Published in Sunday Life, June 15th 2008
Article by Claire Hutchinson
A good matchmaker is never off-duty. But hold on a minute, because modern dating gets more tailor-made, even than this. Let me introduce you to Penelope Dillon-Jones, a tall, elegant girl with her hair slicked back into an efficient ponytail. Penelope is a romantic headhunter. Like a fine-tuned business spy, she will go out into the world and seek your perfect match.
‘I come from a marketing background,’ she explains. ‘I´ve worked in Australia I had a career with a giant European company and I was poised for executive roles, but I started to burn out. My last job was in Berlin. For six months, I was flying out at 6am, every Monday, and back on the 9pm flight, every Friday. I was living in an airport hotel, and I hated it. So I joined my mother’s dating agency. I was just going to work on the business side, but I ended up going to see one client and we became really good friends. Getting to know her was great and going out to meet people with her in mind was just lovely. So….I ended up a headhunter.’

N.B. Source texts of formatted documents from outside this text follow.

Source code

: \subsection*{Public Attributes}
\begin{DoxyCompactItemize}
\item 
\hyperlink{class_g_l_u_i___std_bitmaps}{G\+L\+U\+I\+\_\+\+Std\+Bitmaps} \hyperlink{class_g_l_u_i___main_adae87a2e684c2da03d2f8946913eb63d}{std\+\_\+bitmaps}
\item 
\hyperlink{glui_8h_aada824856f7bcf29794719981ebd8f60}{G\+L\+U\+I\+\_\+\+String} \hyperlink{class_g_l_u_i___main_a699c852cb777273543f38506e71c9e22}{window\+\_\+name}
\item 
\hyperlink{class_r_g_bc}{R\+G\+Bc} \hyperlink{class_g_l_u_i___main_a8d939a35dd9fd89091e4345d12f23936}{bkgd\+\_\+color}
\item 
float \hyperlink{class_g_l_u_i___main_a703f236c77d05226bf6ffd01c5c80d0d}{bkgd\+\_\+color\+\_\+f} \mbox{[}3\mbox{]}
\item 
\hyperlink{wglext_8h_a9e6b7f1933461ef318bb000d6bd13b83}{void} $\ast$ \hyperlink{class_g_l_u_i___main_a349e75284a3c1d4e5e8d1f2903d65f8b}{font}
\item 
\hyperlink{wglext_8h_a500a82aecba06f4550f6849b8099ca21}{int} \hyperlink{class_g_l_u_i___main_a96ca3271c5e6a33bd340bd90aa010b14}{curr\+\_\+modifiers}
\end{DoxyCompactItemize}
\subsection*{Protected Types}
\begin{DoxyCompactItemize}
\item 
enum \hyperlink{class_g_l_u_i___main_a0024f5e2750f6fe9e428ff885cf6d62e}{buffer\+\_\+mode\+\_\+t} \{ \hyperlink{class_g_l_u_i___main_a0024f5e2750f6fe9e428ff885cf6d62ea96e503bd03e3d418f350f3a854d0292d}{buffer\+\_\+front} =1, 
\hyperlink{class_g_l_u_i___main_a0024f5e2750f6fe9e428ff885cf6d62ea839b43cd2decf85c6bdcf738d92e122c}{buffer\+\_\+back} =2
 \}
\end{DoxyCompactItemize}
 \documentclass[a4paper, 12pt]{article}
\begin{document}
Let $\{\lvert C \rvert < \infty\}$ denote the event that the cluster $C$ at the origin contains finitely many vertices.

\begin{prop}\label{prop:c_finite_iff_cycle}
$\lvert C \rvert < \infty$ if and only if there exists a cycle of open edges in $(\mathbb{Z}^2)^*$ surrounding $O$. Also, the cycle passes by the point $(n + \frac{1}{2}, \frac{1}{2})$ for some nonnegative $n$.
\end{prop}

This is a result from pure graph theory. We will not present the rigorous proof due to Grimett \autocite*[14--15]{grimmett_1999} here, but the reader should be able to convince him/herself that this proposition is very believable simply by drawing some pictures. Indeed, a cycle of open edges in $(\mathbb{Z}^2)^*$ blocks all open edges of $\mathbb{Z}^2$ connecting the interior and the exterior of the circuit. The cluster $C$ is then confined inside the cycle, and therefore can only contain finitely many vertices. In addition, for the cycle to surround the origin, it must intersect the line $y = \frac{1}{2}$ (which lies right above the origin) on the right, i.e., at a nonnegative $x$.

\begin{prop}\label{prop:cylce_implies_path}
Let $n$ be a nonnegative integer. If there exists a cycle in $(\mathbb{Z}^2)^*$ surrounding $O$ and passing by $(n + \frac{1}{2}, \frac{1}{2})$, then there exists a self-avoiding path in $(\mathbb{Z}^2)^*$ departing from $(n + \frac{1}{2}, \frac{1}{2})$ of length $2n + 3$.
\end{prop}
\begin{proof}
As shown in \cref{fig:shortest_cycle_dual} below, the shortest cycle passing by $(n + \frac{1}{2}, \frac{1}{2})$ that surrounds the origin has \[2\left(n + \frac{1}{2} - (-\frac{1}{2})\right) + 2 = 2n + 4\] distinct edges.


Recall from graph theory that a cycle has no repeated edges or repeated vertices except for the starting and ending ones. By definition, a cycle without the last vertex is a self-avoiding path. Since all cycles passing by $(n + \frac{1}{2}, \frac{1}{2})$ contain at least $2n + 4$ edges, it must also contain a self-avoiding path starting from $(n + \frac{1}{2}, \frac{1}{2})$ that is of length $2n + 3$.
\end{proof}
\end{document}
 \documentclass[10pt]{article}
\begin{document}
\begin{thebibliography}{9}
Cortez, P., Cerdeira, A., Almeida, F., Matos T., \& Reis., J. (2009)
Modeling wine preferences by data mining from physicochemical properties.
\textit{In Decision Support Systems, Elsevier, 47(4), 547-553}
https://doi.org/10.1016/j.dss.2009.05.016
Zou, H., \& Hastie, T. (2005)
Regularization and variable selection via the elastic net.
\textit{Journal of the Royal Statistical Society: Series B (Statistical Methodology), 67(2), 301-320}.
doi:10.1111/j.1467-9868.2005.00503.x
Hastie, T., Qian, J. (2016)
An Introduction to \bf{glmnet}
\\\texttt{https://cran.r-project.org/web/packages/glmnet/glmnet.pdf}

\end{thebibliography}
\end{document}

A headhunter is somebody who, instead of simply introducing you to other people on the dating-agency books, will actually go out and find you a partner. When Penelope has got to know you (which she does, over a whole day), she will place discreet advertisements in appropriate press outlets, recommending you as her romantic client. Anyone who likes the sound of you can get in touch with Penelope and she will meet them to assess their viability. You’re a bit like a movie star with a tough agent: if the prospective suitor can impress Penelope, she might let him meet you. The diplomatic process doesn’t end there: honest feedback on both sides can be filtered through Penelope, who is even prepared to do the embarrassing bit of telling the guy you don’t want to see him again.
The Eros Agency (the agency set up by Penelope´s mother, Jude) has plenty of single people on its books. You can, of course, flick through these options before being ‘advertised’ and entering the head-hunting process: if you join this agency (500 euro for 3 months), you can meet pretty much anyone you want. The client base is broad: bankers, businessmen, army officers, all of whom seem to love dogs, muddy walks and country sports!
The agency are particularly choosy about the clients they take on – they like to maintain a small client list and give it undivided attention – but all the matchmakers told me that they issue refusals sometimes. There are people who can’t be helped – people whose stories don’t stand up, whose desires don’t chime with their need. Penelope once refused a wealthy fifty-something, who only wanted to meet women 20 years his junior. ‘He was only interested in arm-candy,’ she says.
All the agents are prepared to offer client advice. If you go on a series of dates with men who don’t call back, these ladies are here to help. Penelope has advised on everything from smiling more to wearing fewer shoulder-pads.
Nevertheless, sometimes a potential client is simply ruled out as unmatchable. The 21st century question is not ‘Are the lonely-hearts good enough for me?’, but ‘Am I good enough for them?’ I half wonder whether the reason I agreed to go on dates myself was just because I was so relieved to be ruled in.
Then again, I have always been a hopeful romantic. Tonight, I’m having drinks with a novelist. His emails are great, and we’re both going to carry The Evening Standard. What the hell? You never know. It may be old-fashioned – but even corsets are cool again.